[[ Records shown open ]]
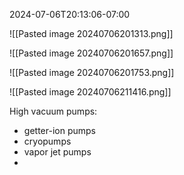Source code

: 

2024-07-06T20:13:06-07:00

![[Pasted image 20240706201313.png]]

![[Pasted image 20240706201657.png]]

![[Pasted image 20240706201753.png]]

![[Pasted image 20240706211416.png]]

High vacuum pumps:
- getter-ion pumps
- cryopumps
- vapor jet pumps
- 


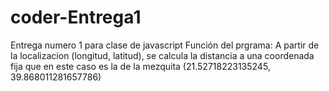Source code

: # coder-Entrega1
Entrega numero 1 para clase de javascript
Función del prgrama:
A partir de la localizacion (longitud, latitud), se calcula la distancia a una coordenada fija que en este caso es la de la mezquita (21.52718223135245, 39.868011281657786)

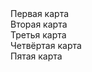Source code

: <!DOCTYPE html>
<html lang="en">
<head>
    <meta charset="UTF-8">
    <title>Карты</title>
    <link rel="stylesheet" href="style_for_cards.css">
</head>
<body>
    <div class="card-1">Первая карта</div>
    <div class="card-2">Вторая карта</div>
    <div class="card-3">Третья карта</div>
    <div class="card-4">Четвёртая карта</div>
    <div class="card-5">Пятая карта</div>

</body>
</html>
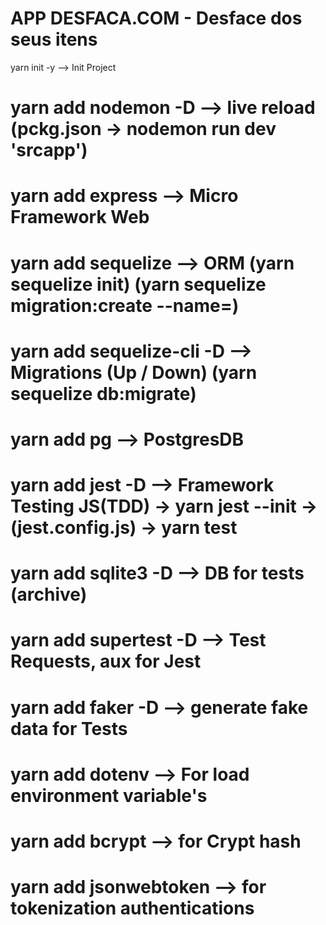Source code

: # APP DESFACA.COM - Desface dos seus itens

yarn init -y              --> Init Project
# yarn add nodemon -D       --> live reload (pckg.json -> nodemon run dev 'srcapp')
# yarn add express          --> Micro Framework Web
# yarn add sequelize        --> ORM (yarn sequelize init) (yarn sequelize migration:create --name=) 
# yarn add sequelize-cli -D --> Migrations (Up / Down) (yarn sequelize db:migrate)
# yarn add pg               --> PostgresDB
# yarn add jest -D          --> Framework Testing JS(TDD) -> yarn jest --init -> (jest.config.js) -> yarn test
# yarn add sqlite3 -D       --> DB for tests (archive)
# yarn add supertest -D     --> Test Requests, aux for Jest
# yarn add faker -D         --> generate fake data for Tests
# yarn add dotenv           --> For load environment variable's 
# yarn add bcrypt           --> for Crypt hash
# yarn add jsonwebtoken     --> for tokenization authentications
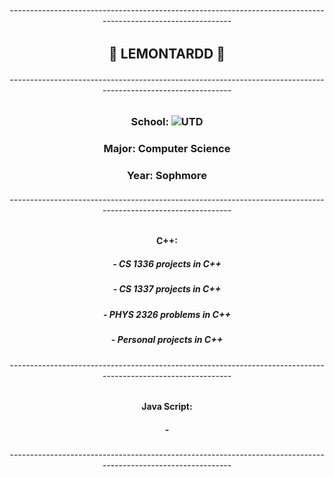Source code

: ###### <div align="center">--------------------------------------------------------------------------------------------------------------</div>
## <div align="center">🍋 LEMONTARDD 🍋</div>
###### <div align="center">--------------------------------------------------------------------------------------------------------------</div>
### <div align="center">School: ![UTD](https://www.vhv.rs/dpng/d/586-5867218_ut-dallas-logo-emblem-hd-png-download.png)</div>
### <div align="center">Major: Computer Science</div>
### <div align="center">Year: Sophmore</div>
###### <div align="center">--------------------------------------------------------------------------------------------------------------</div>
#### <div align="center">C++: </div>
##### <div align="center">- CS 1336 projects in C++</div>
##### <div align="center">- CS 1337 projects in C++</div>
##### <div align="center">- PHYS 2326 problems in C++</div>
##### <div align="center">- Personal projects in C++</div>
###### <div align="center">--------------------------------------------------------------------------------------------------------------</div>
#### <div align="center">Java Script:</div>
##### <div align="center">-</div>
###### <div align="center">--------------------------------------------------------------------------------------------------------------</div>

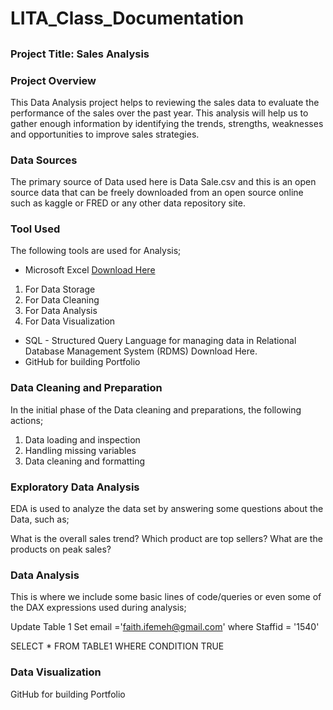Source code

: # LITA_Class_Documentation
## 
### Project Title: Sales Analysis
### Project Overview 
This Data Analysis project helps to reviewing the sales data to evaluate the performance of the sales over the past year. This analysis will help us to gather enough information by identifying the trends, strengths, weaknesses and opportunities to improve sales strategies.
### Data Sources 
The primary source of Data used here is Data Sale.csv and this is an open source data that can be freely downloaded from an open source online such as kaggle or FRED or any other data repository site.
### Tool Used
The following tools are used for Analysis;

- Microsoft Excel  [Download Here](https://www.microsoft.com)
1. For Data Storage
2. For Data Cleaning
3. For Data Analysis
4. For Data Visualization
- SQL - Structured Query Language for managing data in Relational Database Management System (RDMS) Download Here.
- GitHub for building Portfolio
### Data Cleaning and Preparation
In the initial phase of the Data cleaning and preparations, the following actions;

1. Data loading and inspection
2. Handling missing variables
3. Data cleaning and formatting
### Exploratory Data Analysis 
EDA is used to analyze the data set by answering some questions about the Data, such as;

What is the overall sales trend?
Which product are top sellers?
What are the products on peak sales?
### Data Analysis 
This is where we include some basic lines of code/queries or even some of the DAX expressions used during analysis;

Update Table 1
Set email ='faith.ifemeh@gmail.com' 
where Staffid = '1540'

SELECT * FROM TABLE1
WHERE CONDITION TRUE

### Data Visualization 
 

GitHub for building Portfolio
[[ Records shown closed ]]
> [What the task asks] In repeating the entries, exclude the pictures and alter nothing else.

> [Output for this exercise]
Source code

: 

2024-07-06T20:13:06-07:00

![[Pasted image 20240706201313.png]]

![[Pasted image 20240706201657.png]]

![[Pasted image 20240706201753.png]]

![[Pasted image 20240706211416.png]]

High vacuum pumps:
- getter-ion pumps
- cryopumps
- vapor jet pumps
- 


Source code

: # coder-Entrega1
Entrega numero 1 para clase de javascript
Función del prgrama:
A partir de la localizacion (longitud, latitud), se calcula la distancia a una coordenada fija que en este caso es la de la mezquita (21.52718223135245, 39.868011281657786)

Source code

: <!DOCTYPE html>
<html lang="en">
<head>
    <meta charset="UTF-8">
    <title>Карты</title>
    <link rel="stylesheet" href="style_for_cards.css">
</head>
<body>
    <div class="card-1">Первая карта</div>
    <div class="card-2">Вторая карта</div>
    <div class="card-3">Третья карта</div>
    <div class="card-4">Четвёртая карта</div>
    <div class="card-5">Пятая карта</div>

</body>
</html>
Source code

: # APP DESFACA.COM - Desface dos seus itens

yarn init -y              --> Init Project
# yarn add nodemon -D       --> live reload (pckg.json -> nodemon run dev 'srcapp')
# yarn add express          --> Micro Framework Web
# yarn add sequelize        --> ORM (yarn sequelize init) (yarn sequelize migration:create --name=) 
# yarn add sequelize-cli -D --> Migrations (Up / Down) (yarn sequelize db:migrate)
# yarn add pg               --> PostgresDB
# yarn add jest -D          --> Framework Testing JS(TDD) -> yarn jest --init -> (jest.config.js) -> yarn test
# yarn add sqlite3 -D       --> DB for tests (archive)
# yarn add supertest -D     --> Test Requests, aux for Jest
# yarn add faker -D         --> generate fake data for Tests
# yarn add dotenv           --> For load environment variable's 
# yarn add bcrypt           --> for Crypt hash
# yarn add jsonwebtoken     --> for tokenization authentications
Source code

: ###### <div align="center">--------------------------------------------------------------------------------------------------------------</div>
## <div align="center">🍋 LEMONTARDD 🍋</div>
###### <div align="center">--------------------------------------------------------------------------------------------------------------</div>
### <div align="center">School: ![UTD](https://www.vhv.rs/dpng/d/586-5867218_ut-dallas-logo-emblem-hd-png-download.png)</div>
### <div align="center">Major: Computer Science</div>
### <div align="center">Year: Sophmore</div>
###### <div align="center">--------------------------------------------------------------------------------------------------------------</div>
#### <div align="center">C++: </div>
##### <div align="center">- CS 1336 projects in C++</div>
##### <div align="center">- CS 1337 projects in C++</div>
##### <div align="center">- PHYS 2326 problems in C++</div>
##### <div align="center">- Personal projects in C++</div>
###### <div align="center">--------------------------------------------------------------------------------------------------------------</div>
#### <div align="center">Java Script:</div>
##### <div align="center">-</div>
###### <div align="center">--------------------------------------------------------------------------------------------------------------</div>

Source code

: # LITA_Class_Documentation
## 
### Project Title: Sales Analysis
### Project Overview 
This Data Analysis project helps to reviewing the sales data to evaluate the performance of the sales over the past year. This analysis will help us to gather enough information by identifying the trends, strengths, weaknesses and opportunities to improve sales strategies.
### Data Sources 
The primary source of Data used here is Data Sale.csv and this is an open source data that can be freely downloaded from an open source online such as kaggle or FRED or any other data repository site.
### Tool Used
The following tools are used for Analysis;

- Microsoft Excel  [Download Here](https://www.microsoft.com)
1. For Data Storage
2. For Data Cleaning
3. For Data Analysis
4. For Data Visualization
- SQL - Structured Query Language for managing data in Relational Database Management System (RDMS) Download Here.
- GitHub for building Portfolio
### Data Cleaning and Preparation
In the initial phase of the Data cleaning and preparations, the following actions;

1. Data loading and inspection
2. Handling missing variables
3. Data cleaning and formatting
### Exploratory Data Analysis 
EDA is used to analyze the data set by answering some questions about the Data, such as;

What is the overall sales trend?
Which product are top sellers?
What are the products on peak sales?
### Data Analysis 
This is where we include some basic lines of code/queries or even some of the DAX expressions used during analysis;

Update Table 1
Set email ='faith.ifemeh@gmail.com' 
where Staffid = '1540'

SELECT * FROM TABLE1
WHERE CONDITION TRUE

### Data Visualization 
 

GitHub for building Portfolio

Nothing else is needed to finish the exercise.